-- Opening Marker --
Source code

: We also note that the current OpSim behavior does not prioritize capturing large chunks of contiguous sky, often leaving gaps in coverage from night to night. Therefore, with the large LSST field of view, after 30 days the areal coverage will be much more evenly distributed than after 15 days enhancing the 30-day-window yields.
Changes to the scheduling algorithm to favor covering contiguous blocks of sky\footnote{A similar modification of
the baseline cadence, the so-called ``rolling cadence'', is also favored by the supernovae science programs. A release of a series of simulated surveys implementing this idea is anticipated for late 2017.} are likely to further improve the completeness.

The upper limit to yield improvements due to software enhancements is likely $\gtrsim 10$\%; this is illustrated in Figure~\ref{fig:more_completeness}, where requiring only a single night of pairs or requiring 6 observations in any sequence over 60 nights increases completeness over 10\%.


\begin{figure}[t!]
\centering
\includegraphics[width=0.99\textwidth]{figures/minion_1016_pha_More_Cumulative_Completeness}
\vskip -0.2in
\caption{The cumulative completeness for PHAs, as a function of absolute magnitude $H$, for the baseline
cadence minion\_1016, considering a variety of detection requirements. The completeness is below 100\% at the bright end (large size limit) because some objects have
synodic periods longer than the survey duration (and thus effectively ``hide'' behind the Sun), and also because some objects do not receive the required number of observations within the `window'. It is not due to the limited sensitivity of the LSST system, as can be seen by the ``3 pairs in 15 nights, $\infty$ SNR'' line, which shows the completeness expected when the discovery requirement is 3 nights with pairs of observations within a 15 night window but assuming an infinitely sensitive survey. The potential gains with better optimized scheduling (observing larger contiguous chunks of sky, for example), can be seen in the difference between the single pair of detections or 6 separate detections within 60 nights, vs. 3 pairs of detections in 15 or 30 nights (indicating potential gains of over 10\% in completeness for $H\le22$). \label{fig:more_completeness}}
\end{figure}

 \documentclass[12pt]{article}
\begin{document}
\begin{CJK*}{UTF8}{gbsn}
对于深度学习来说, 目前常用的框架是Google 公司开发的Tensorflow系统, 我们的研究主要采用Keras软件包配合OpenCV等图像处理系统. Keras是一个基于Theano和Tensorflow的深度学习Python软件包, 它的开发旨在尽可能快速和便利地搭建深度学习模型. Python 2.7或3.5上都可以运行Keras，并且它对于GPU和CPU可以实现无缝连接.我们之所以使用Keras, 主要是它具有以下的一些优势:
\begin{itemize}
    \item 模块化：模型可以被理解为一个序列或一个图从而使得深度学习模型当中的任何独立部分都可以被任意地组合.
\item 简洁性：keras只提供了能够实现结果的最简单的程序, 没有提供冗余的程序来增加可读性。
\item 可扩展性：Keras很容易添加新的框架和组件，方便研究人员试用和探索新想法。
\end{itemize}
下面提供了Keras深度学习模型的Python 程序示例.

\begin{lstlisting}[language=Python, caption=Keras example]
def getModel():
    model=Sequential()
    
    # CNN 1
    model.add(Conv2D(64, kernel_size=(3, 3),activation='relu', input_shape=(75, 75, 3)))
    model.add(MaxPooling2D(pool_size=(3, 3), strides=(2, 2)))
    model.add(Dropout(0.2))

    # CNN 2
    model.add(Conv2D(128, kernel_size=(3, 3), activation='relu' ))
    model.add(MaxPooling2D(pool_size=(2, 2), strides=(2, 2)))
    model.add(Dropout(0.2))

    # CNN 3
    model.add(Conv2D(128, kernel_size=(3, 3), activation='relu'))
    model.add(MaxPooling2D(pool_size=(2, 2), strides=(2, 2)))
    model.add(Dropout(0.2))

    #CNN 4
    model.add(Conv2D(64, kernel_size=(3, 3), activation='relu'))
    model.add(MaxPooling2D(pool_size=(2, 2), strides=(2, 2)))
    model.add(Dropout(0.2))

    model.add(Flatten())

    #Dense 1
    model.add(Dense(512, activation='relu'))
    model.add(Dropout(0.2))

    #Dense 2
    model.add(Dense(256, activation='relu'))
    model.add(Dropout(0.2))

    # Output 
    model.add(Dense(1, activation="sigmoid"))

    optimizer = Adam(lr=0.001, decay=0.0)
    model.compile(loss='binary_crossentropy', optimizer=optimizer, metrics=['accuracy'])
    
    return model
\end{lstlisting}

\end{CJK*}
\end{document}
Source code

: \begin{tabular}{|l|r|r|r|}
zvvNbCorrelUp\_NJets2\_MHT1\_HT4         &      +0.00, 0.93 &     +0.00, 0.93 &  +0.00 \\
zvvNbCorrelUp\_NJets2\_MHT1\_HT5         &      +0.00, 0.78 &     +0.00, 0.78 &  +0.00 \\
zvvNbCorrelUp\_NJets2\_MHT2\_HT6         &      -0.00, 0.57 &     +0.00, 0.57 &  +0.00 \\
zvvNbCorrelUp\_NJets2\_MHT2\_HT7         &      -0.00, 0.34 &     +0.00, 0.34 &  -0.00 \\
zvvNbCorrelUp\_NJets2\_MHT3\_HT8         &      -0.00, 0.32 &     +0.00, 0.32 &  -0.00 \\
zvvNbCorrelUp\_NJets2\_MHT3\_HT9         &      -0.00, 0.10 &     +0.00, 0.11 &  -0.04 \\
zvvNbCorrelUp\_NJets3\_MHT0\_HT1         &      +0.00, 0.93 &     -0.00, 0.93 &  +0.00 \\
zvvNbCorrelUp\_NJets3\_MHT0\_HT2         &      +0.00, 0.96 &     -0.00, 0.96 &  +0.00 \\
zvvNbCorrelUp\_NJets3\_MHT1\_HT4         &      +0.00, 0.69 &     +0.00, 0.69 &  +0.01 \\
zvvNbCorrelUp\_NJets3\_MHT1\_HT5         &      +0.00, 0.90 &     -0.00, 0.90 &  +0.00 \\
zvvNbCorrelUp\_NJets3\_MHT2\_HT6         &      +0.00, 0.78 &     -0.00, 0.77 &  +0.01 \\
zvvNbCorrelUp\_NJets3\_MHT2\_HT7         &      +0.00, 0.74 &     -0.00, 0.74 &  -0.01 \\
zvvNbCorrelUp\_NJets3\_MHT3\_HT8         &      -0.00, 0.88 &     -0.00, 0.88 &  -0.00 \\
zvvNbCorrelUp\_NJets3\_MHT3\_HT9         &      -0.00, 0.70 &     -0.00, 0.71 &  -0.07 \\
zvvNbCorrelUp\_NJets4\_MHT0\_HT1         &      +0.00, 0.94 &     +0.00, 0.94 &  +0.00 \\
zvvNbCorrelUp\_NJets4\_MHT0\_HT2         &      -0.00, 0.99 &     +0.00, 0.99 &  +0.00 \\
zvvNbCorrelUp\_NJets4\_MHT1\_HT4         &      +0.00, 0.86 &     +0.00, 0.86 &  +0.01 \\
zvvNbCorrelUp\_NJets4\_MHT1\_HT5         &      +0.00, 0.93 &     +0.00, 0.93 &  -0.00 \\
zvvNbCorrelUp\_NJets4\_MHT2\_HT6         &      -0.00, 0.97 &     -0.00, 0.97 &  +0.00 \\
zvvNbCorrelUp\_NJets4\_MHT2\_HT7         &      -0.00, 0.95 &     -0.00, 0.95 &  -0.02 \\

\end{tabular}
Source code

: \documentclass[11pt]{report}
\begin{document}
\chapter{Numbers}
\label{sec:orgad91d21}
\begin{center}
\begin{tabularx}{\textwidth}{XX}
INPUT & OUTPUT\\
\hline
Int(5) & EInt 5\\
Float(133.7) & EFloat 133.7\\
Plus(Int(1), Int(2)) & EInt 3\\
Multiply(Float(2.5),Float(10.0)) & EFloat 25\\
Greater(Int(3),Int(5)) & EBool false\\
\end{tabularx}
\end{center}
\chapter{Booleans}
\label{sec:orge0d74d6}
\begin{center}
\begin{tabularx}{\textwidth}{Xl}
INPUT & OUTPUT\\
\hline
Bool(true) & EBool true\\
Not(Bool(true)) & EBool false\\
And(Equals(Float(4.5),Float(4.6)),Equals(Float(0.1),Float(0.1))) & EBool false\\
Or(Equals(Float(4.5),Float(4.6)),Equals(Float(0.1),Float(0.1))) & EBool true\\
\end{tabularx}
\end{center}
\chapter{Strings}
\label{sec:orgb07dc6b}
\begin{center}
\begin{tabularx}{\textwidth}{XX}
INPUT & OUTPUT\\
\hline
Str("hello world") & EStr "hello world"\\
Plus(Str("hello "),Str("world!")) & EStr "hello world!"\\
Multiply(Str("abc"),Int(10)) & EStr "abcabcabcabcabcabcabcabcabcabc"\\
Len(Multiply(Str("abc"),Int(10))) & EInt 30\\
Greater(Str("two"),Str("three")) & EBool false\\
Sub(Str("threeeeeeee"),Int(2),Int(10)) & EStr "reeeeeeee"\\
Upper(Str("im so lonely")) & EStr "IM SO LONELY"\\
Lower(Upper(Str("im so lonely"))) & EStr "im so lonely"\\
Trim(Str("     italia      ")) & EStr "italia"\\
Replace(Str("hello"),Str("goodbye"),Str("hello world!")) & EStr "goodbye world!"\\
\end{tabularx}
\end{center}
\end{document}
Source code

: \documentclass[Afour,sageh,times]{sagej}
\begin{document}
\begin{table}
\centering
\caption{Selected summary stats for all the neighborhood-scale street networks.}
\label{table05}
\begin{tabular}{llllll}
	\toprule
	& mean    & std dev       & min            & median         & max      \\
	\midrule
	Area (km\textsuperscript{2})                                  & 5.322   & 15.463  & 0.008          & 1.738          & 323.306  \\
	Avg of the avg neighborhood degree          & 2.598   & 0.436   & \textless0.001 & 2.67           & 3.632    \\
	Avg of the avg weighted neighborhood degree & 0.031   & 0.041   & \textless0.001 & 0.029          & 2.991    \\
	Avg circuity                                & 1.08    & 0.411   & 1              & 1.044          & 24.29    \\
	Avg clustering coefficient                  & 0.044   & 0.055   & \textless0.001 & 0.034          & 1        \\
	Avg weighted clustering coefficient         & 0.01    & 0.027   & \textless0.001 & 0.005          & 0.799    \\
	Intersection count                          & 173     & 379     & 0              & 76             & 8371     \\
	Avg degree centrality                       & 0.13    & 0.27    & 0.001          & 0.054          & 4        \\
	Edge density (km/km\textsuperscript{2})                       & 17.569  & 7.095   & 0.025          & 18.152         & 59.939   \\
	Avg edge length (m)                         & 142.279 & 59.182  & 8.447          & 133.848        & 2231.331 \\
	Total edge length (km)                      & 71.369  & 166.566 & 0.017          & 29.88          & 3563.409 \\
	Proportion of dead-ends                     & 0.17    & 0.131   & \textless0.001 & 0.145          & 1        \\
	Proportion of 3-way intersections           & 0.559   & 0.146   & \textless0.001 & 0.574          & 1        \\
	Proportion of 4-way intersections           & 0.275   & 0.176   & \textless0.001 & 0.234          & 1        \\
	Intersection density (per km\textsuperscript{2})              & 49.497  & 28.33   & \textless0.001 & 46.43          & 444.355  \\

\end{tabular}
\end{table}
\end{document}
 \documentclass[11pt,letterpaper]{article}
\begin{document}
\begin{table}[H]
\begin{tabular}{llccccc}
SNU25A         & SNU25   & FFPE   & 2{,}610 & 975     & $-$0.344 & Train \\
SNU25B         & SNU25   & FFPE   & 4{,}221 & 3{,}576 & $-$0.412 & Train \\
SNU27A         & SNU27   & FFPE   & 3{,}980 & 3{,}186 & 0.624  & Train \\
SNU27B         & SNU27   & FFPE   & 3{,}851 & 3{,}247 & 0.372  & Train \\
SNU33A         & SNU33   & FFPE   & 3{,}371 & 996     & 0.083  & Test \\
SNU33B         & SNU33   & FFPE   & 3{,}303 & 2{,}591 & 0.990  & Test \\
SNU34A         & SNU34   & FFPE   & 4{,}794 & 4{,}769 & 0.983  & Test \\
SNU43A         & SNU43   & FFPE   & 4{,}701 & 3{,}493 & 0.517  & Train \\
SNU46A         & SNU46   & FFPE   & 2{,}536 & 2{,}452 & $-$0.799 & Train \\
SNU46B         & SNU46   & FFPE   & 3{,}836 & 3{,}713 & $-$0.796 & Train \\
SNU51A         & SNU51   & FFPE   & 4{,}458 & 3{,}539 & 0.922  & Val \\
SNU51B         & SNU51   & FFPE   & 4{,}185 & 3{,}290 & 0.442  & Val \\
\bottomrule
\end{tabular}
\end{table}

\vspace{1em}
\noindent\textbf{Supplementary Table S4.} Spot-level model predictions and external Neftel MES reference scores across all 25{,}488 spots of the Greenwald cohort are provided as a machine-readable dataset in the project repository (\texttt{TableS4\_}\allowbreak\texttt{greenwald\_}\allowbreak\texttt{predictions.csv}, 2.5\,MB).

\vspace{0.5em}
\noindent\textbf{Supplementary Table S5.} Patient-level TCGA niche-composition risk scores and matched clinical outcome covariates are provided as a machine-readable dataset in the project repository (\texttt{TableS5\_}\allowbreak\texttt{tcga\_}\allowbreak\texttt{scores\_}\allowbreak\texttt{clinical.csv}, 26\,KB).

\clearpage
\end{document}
-- Closing Marker --
◆ **WHAT THE TASK REQUIRES**
Gather and copy every line of the data in which the string "Float" is found.

◆ **ANSWER SECTION**
Float(133.7) & EFloat 133.7\\
Multiply(Float(2.5),Float(10.0)) & EFloat 25\\
And(Equals(Float(4.5),Float(4.6)),Equals(Float(0.1),Float(0.1))) & EBool false\\
Or(Equals(Float(4.5),Float(4.6)),Equals(Float(0.1),Float(0.1))) & EBool true\\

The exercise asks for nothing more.